Отчуждение личности от государства и кризис античной этики

Античная этика при всем почти энциклопедическом разнообразии содержания и существенных изменениях, которым она подвергалась на протяжении более чем тысячелетней истории, обладает тем не менее некоторой внутренней цельностью и является особым типом моральной теории. Можно выделить по крайней мере три идеи, которые составляют ее устойчивую основу.

1. Идея единства человека и полиса (города-государства, народа, класса). Индивид с точки зрения античного сознания является общественным (полисным) существом. Он приобретает нравственную реальность только как представитель определенной общинно-политической целостности; он – афинянин, римлянин, лакедемонянин и т.д., и это самая важная характеристика его личности. Позиция Сократа, который не мыслил своего существования (не физического, а человеческого, личностного, нравственного

 

[68]

существования) вне Афин и предпочел смерть в родном городе жизни в изгнании, более типична для античного морального мироощущения и миропонимания, чем космополитизм софистов или стоиков.
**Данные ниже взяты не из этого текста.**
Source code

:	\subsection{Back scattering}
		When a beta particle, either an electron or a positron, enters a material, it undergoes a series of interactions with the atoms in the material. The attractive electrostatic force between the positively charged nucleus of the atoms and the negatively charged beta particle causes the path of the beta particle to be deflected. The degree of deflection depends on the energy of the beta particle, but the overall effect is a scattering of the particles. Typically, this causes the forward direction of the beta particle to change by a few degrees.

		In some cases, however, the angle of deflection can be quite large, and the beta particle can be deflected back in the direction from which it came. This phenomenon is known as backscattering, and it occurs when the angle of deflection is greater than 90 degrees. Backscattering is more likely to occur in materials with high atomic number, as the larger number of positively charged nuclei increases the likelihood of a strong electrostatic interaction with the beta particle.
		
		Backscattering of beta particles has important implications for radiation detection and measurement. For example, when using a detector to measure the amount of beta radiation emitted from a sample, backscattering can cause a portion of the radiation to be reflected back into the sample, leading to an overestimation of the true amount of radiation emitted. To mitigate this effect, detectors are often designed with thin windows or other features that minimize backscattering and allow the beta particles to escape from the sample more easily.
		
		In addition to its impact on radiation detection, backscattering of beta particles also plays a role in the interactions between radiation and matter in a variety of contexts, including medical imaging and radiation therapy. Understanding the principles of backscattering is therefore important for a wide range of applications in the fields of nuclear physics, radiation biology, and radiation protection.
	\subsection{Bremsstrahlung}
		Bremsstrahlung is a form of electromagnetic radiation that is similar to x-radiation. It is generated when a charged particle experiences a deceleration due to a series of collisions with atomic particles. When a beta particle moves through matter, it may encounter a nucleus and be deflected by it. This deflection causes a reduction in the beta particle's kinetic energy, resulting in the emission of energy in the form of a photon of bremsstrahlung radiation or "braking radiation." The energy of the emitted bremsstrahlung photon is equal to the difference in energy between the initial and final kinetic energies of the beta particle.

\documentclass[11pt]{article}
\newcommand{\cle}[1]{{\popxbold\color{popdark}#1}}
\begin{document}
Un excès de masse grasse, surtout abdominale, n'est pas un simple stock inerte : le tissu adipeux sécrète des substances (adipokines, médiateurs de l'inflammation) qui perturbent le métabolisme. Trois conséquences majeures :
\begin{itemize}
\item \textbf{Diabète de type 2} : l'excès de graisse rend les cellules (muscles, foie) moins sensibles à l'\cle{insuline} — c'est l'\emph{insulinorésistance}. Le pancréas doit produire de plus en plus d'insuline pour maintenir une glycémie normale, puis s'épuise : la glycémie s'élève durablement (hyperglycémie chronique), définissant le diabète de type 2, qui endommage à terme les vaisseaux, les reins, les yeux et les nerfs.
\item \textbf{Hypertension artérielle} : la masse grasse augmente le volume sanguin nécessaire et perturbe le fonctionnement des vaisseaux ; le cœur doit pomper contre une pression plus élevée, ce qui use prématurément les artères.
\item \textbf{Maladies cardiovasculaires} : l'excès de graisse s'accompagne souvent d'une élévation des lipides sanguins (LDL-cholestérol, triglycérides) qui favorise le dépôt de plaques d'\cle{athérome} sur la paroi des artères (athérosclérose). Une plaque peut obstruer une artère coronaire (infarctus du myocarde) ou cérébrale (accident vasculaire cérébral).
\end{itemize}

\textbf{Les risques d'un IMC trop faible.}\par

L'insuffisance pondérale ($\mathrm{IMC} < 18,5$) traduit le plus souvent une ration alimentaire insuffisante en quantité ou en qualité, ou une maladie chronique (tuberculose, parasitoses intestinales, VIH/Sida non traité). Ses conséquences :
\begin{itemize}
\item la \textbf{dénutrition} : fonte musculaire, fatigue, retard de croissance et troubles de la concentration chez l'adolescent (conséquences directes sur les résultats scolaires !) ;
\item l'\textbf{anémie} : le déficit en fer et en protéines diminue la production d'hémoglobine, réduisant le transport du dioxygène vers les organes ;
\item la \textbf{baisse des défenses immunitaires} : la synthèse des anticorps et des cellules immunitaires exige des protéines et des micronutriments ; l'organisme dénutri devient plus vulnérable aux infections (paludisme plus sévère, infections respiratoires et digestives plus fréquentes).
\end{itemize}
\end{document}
2. Идея всемогущества личности, полноты развития ее духовных сил. Полис не отчужден от реальных индивидов, а предстает как непосредственный и подлинный результат их деятельности. Свободное развертывание присущих индивиду потенций, достижение им максимальных личностных перспектив является основой гармонических отношений в полисе. Развитая, самозаконодательная, господствующая над своими силами человеческая индивидуальность рассматривается в качестве гарантии разумно организованного социального бытия. Сама полисная форма существования при таком понимании предстает не как данная от века реальность, а как свободно выбираемый, достойный способ жизни. Античная этика антропоцентрична, но без эгоцентричности. Человек, полагает она, божественен в лучшей – разумной части своей души. Природный и социальный мир, соотносясь с человеком, не деформируются, а, напротив, находят в нем свою меру. Полис – это и есть, согласно Аристотелю, воплощенная добродетель, объективированный, деятельно обнаруженный разум человека.

3. Идея единства счастья и добродетели, наслаждения и долга. Этика зафиксировала стремление к счастью и овладение добродетелями как две существенно различные характеристики личности. Для нее право человека быть счастливым также очевидно, как и необходимость нести обязанности по отношению к другим индивидам, государству; удовольствия и радость, с нравственной точки зрения, столь же оправданны, как стыд и долг. Этика вместе с тем зафиксировала расхождения между моральными качествами личности и счастьем: удача и блага не всегда достигаются достойным путем. В ней уже намечаются моралистические мотивы. Но все же в целом античная этика не доводит расхождения между добродетелью и счастьем до принципиального разрыва, она исходит из идеи о наличии глубокой внутренней связи между моральностью индивида и его счастьем, естественной потребностью в наслаждениях. И даже Антисфен – этот убежденный

 

[69]

противник удовольствий – не отказывается от эвдемонизма и высшее блаженство усматривает в том, чтобы «умереть счастливым».(43)

Античная этика утверждает образ уравновешенного, гармоничного человека – и внутри себя, и в общении с миром. Ее социальным истоком и животворным основанием является полис, который, сохраняя общинные черты, дает простор индивидуальному развитию, являясь государством, остается непосредственно обозримым союзом свободных граждан. Поэтому с разрушением классического полиса и переходом к огромным государственно-политическим образованиям, в особенности с появлением мировой Римской империи, она лишается своей основы. Основные идейные установки античной этики как особого историко-культурного феномена подвергаются глубокой трансформации.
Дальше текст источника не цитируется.